ラヴシークレットルーム Ⅱ お医者さんの彼との未来
「こらっ、左手を動かすな。」
ナオフミさんがすぐそこに居ることを知り、手術中とはいえどもじっとしていられず、つい左手を引っ込めてしまった私はすぐさま執刀医に左腕を押さえられ注意された。
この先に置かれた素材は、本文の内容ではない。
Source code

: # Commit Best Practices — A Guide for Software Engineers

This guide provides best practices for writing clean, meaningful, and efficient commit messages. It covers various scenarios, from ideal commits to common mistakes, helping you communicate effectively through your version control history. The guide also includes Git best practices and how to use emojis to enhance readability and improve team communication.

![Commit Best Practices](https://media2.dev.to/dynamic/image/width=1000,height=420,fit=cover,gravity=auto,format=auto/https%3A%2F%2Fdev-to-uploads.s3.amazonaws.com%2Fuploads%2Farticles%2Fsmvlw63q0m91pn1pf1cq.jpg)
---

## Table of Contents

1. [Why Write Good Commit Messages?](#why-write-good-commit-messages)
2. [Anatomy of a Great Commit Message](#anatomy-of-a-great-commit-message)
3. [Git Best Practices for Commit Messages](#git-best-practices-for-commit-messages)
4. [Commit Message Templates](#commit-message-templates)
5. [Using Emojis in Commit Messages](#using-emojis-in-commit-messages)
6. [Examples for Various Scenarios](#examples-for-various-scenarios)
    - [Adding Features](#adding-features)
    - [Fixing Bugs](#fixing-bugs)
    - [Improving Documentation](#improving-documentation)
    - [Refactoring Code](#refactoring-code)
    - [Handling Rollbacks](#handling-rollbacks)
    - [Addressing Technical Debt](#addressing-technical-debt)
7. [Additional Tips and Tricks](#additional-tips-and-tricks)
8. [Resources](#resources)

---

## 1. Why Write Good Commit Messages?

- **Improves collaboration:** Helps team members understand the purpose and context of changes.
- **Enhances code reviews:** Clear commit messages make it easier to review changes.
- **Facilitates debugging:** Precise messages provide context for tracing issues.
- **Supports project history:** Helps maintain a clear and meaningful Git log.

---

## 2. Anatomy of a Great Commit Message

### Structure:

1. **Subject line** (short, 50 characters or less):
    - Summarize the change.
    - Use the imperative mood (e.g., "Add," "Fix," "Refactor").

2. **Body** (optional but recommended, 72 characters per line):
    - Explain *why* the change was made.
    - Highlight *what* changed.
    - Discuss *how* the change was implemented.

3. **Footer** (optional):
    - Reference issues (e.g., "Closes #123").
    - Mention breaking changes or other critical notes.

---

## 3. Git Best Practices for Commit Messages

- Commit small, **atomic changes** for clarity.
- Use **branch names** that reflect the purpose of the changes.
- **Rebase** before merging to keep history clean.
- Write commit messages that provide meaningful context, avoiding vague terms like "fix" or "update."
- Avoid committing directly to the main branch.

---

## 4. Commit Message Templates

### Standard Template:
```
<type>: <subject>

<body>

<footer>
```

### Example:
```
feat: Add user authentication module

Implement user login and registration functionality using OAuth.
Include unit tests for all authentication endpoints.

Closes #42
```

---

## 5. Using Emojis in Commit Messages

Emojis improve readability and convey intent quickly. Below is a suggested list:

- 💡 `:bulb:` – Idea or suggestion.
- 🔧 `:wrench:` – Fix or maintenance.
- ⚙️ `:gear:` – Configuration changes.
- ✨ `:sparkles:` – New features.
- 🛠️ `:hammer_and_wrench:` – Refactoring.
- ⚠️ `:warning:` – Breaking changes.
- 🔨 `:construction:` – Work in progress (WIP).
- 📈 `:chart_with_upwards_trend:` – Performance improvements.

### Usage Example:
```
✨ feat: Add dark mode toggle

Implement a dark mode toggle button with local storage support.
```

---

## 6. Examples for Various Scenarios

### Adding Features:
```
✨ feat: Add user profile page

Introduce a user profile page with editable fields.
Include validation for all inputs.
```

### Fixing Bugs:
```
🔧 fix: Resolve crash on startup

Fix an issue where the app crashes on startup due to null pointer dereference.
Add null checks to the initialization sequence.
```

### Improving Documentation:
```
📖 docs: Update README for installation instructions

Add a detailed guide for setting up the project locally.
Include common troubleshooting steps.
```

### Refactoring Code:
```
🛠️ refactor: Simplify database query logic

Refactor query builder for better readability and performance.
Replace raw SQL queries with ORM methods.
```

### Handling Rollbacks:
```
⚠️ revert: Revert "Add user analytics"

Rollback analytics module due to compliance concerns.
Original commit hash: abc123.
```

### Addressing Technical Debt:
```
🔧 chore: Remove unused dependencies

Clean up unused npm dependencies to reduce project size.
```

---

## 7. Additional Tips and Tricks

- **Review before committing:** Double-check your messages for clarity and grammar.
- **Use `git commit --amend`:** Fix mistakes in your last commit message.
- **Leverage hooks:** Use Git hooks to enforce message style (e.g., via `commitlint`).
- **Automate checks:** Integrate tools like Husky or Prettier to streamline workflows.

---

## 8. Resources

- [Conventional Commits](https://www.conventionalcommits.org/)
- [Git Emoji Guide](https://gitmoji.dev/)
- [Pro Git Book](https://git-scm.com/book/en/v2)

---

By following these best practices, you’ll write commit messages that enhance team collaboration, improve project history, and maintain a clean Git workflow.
「俺は呼んでねーよ。ただそこで立っていたいだけだろ。ほっとけ。」
『えっ、でも日詠先生、すぐそこに・・』
「いいから。」
いいからって・・・
そのままほっておくってこと?
多分、心配で来てくれているのに・・
『よくないですよ!!!』
左手を預けているからって、でももうガマンできない
“ほっとけ”なんてオレ様全開なこの人を
止められるのは私だけなんだから
「なんでかな、お嬢さん♪」
ここにきていきなりオトボケな声で私に問いかけてきた執刀医森村医師。
なんだか、からかわれてるみたいじゃない
本当に頭にキタ
言ってやる
控え目なんかじゃなく
スバっと、バッサリ斬ってやるんだから!
『なんでかなって、ほっとけとか言うからッ。日詠先生だって・・・お忙しい中をかいくぐって足を運んで下さっていると思うのに・・・そういう無神経なトコロ、ホント許せない!』
「ふーん。お嬢さんは手術室っていう一歩間違えば自分に危害が加わってしまうかもしれない状況でも、日詠先生にここに入ってきて欲しいあまりにオレにはそういう暴言はいちゃうんだな。キミさ、オレの前じゃものスゴクわかりやすいよな。」
『わかりやすいって、どういうコトですか?!』
クスッ!
手術中にも関わらず、鼻先で軽く笑った森村医師。
「なんでもねーよ。どうせ、時機に日詠さんの携帯に産科からの緊急コールが入るだろうからここに入るまでもないってコト。松浦クン、リハ室の戻る時にまだ日詠さんがそのまま立ってたら俺に声かけて。」
「わかりました。じゃあ、高梨さん、後でまた伺います。」
爽やかな印象を抱いていた松浦先生はなぜか怪しげに目を細めながら私に声をかけ手術室のドアから出て行ってしまった。
ピピピッ、ピピピッ・・
そしてそのドアの向こう側のほうから聞こえてきた携帯電話の着信音らしき音。
その音は2コールですぐに切れてしまい、ドアから出て行った松浦先生は私達がいる手術室に再び声をかけることはなかった。